Summary

This chapter was devoted to learning about topic models; after sentiment analysis on movie reviews, this was our second foray into working with real-life text data. This time, our predictive task was classifying the topics of news articles on the web. The primary technique for topic modeling on which we focused was LDA. This derives its name from the fact that it assumes that the topic and word distributions that can be found inside a document arise from hidden multinomial distributions that are sampled from Dirichlet priors. We saw that the generative process of sampling words and topics from these multinomial distributions mirrors many of the natural intuitions that we have about this domain; however, it signally fails to account for correlations between the various topics that can co-occur inside a document.

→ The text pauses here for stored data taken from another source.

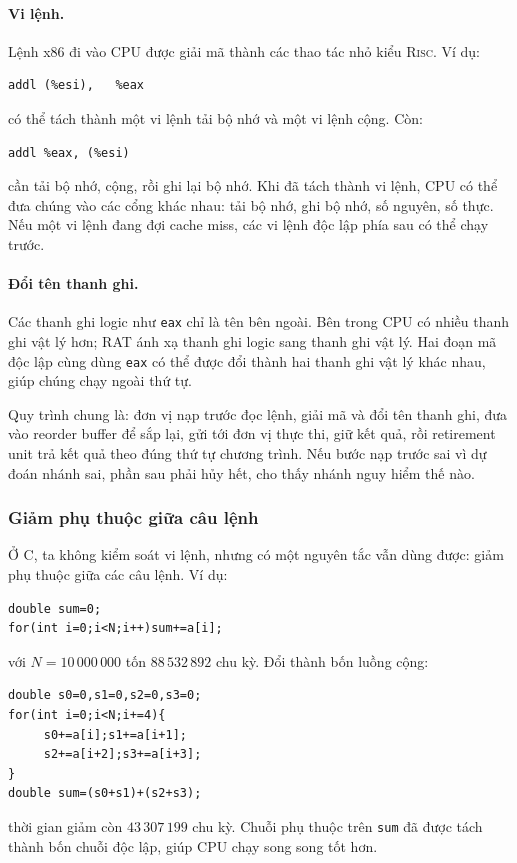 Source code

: \documentclass[11pt]{article}
\newcommand{\RISC}{\textsc{Risc}}
\begin{document}
\paragraph{Vi lệnh.}
Lệnh x86 đi vào CPU được giải mã thành các thao tác nhỏ kiểu \RISC. Ví dụ:
\begin{verbatim}
addl (%esi),   %eax
\end{verbatim}
có thể tách thành một vi lệnh tải bộ nhớ và một vi lệnh cộng. Còn:
\begin{verbatim}
addl %eax, (%esi)
\end{verbatim}
cần tải bộ nhớ, cộng, rồi ghi lại bộ nhớ. Khi đã tách thành vi lệnh, CPU có
thể đưa chúng vào các cổng khác nhau: tải bộ nhớ, ghi bộ nhớ, số nguyên, số
thực. Nếu một vi lệnh đang đợi cache miss, các vi lệnh độc lập phía sau có
thể chạy trước.

\paragraph{Đổi tên thanh ghi.}
Các thanh ghi logic như \texttt{eax} chỉ là tên bên ngoài. Bên trong CPU có
nhiều thanh ghi vật lý hơn; RAT ánh xạ thanh ghi logic sang thanh ghi vật lý.
Hai đoạn mã độc lập cùng dùng \texttt{eax} có thể được đổi thành hai thanh ghi
vật lý khác nhau, giúp chúng chạy ngoài thứ tự.

Quy trình chung là: đơn vị nạp trước đọc lệnh, giải mã và đổi tên thanh ghi,
đưa vào reorder buffer để sắp lại, gửi tới đơn vị thực thi, giữ kết quả, rồi
retirement unit trả kết quả theo đúng thứ tự chương trình. Nếu bước nạp trước
sai vì dự đoán nhánh sai, phần sau phải hủy hết, cho thấy nhánh nguy hiểm thế
nào.

\subsubsection{Giảm phụ thuộc giữa câu lệnh}

Ở C, ta không kiểm soát vi lệnh, nhưng có một nguyên tắc vẫn dùng được: giảm
phụ thuộc giữa các câu lệnh. Ví dụ:
\begin{verbatim}
double sum=0;
for(int i=0;i<N;i++)sum+=a[i];
\end{verbatim}
với \(N=10\,000\,000\) tốn \(88\,532\,892\) chu kỳ. Đổi thành bốn luồng cộng:
\begin{verbatim}
double s0=0,s1=0,s2=0,s3=0;
for(int i=0;i<N;i+=4){
     s0+=a[i];s1+=a[i+1];
     s2+=a[i+2];s3+=a[i+3];
}
double sum=(s0+s1)+(s2+s3);
\end{verbatim}
thời gian giảm còn \(43\,307\,199\) chu kỳ. Chuỗi phụ thuộc trên \texttt{sum}
đã được tách thành bốn chuỗi độc lập, giúp CPU chạy song song tốt hơn.
\end{document}
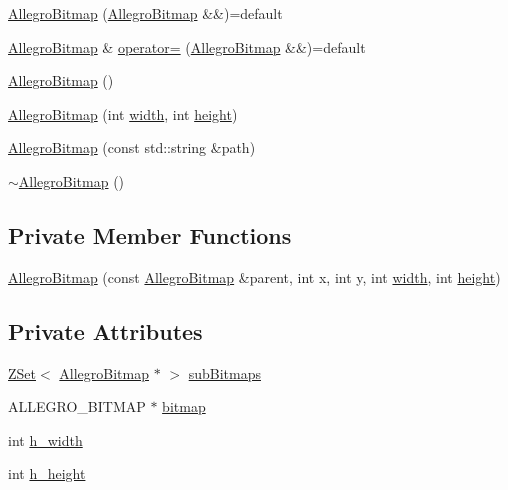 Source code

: \begin{DoxyCompactItemize}
\item 
\hyperlink{classZeta_1_1AllegroBitmap_a4c1224bf83513d60af3209d3807a9c70}{Allegro\+Bitmap} (\hyperlink{classZeta_1_1AllegroBitmap}{Allegro\+Bitmap} \&\&)=default
\item 
\hyperlink{classZeta_1_1AllegroBitmap}{Allegro\+Bitmap} \& \hyperlink{classZeta_1_1AllegroBitmap_a645f5970ef80feef64ad19d9c99773ca}{operator=} (\hyperlink{classZeta_1_1AllegroBitmap}{Allegro\+Bitmap} \&\&)=default
\item 
\hyperlink{classZeta_1_1AllegroBitmap_ab8a2848f4c9f089363a7ab0e261b4107}{Allegro\+Bitmap} ()
\item 
\hyperlink{classZeta_1_1AllegroBitmap_ad931383a1e65f676b78b5f85200f3e3d}{Allegro\+Bitmap} (int \hyperlink{classZeta_1_1Bitmap_affa526cccd51b4ac5db7aac25ff7f6a9}{width}, int \hyperlink{classZeta_1_1Bitmap_a4d9a82acc6c418dc9b72227b0d63d9aa}{height})
\item 
\hyperlink{classZeta_1_1AllegroBitmap_abc130d8cfc269eae73b18802f3022949}{Allegro\+Bitmap} (const std\+::string \&path)
\item 
\hyperlink{classZeta_1_1AllegroBitmap_ad4f55c47944ac52b4d4970e648e8be91}{$\sim$\+Allegro\+Bitmap} ()
\end{DoxyCompactItemize}
\subsection*{Private Member Functions}
\begin{DoxyCompactItemize}
\item 
\hyperlink{classZeta_1_1AllegroBitmap_ad7310439fb73c60db7979f21e438f89f}{Allegro\+Bitmap} (const \hyperlink{classZeta_1_1AllegroBitmap}{Allegro\+Bitmap} \&parent, int x, int y, int \hyperlink{classZeta_1_1Bitmap_affa526cccd51b4ac5db7aac25ff7f6a9}{width}, int \hyperlink{classZeta_1_1Bitmap_a4d9a82acc6c418dc9b72227b0d63d9aa}{height})
\end{DoxyCompactItemize}
\subsection*{Private Attributes}
\begin{DoxyCompactItemize}
\item 
\hyperlink{namespaceZeta_a92c229b4db6ab7275c2b7f32bdfabc87}{Z\+Set}$<$ \hyperlink{classZeta_1_1AllegroBitmap}{Allegro\+Bitmap} $\ast$ $>$ \hyperlink{classZeta_1_1AllegroBitmap_ac12c67de5ad5f7e08ec77bff1def3e15}{sub\+Bitmaps}
\item 
A\+L\+L\+E\+G\+R\+O\+\_\+\+B\+I\+T\+M\+A\+P $\ast$ \hyperlink{classZeta_1_1AllegroBitmap_aec65e1335da328dd4d7964e97297ea72}{bitmap}
\item 
int \hyperlink{classZeta_1_1AllegroBitmap_a223f2bc3bdc93e0d8195bd29bcaadbc7}{h\+\_\+width}
\item 
int \hyperlink{classZeta_1_1AllegroBitmap_aca7f1a2bb6f23d51235f04dfba1ebbfb}{h\+\_\+height}
\end{DoxyCompactItemize}
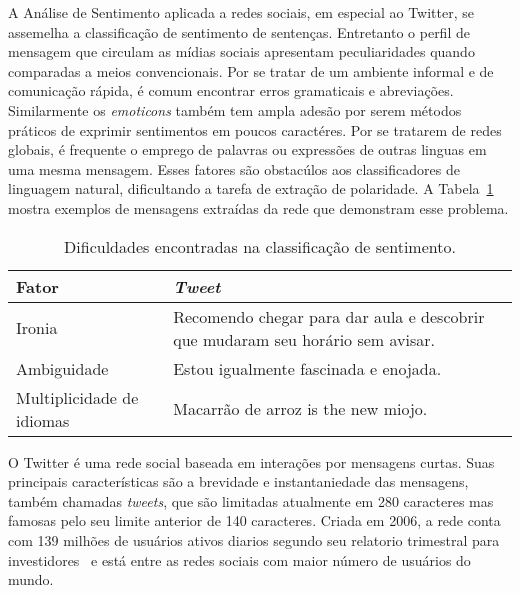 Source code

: A Análise de Sentimento aplicada a redes sociais, em especial ao Twitter, se
assemelha a classificação de sentimento de sentenças.
Entretanto o perfil de mensagem que circulam as mídias sociais apresentam
peculiaridades quando comparadas a meios convencionais.
Por se tratar de um ambiente informal e de comunicação rápida, é comum encontrar
erros gramaticais e abreviações.
Similarmente os \textit{emoticons} também tem ampla adesão por serem métodos
práticos de exprimir sentimentos em poucos caractéres.
Por se tratarem de redes globais, é frequente o emprego de palavras ou
expressões de outras linguas em uma mesma mensagem.
Esses fatores são obstacúlos aos classificadores de linguagem natural,
dificultando a tarefa de extração de polaridade.
A Tabela~\ref{tab:sentiment_complexity} mostra exemplos de mensagens extraídas
da rede que demonstram esse problema.

\begin{table}[h]
    \begin{center}
        \begin{tabular}{| l | p{10cm} |}
        \hline
        \textbf{Fator} & \textbf{\textit{Tweet}} \\ \hline
        Ironia & Recomendo chegar para dar aula e descobrir que mudaram seu horário sem avisar. \\ \hline
        Ambiguidade & Estou igualmente fascinada e enojada. \\ \hline
        Multiplicidade de idiomas & Macarrão de arroz is the new miojo. \\ \hline
        \end{tabular}
        \caption{Dificuldades encontradas na classificação de sentimento.}
        \label{tab:sentiment_complexity}
    \end{center}
\end{table}

O Twitter é uma rede social baseada em interações por mensagens curtas.
Suas principais características são a brevidade e instantaniedade das mensagens,
também chamadas \textit{tweets}, que são limitadas atualmente em 280 caracteres
mas famosas pelo seu limite anterior de 140 caracteres.
Criada em 2006, a rede conta com 139 milhões de usuários ativos diarios segundo
seu relatorio trimestral para investidores~\cite{twitterreport19} e está entre
as redes sociais com maior número de usuários do mundo.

In our experiments with LDA, we saw that there is more than one way to fit an LDA model, and in particular we saw that the method known as Gibbs sampling tends to be more accurate, even if it often is more computationally expensive. In terms of performance, we saw that, when the topics in question are quite distinct from each other, such as the topics in the BBC dataset, we got very high accuracy in our topic prediction.

At the same time, however, when we classified documents with topics that are more similar to each other, such as the different sports documents in the BBCSports dataset, we saw that this posed more of a challenge and our results were not quite as high. In our case, another factor that probably played a role is that both the documents and the available features were much fewer in number than in the BBCSports dataset. Currently, an increasing number of variations on LDA are being researched and developed in order to deal with limitations in both performance and training speed.

As an interesting exercise, we also downloaded an archive of tweets and used R commands to create a document-term matrix object, which we then used as an input for creating a word cloud object that visualized the words found within the tweets.

Topic models can be viewed as a form of clustering, and this was our first glimpse in to this area. In the next chapter on recommendation systems, we will delve more deeply into the field of clustering in order to understand the way in which websites such as Amazon are able to make product recommendations by predicting which products a shopper is most likely to be interested in based on their previous shopping history and the shopping habits of similar shoppers.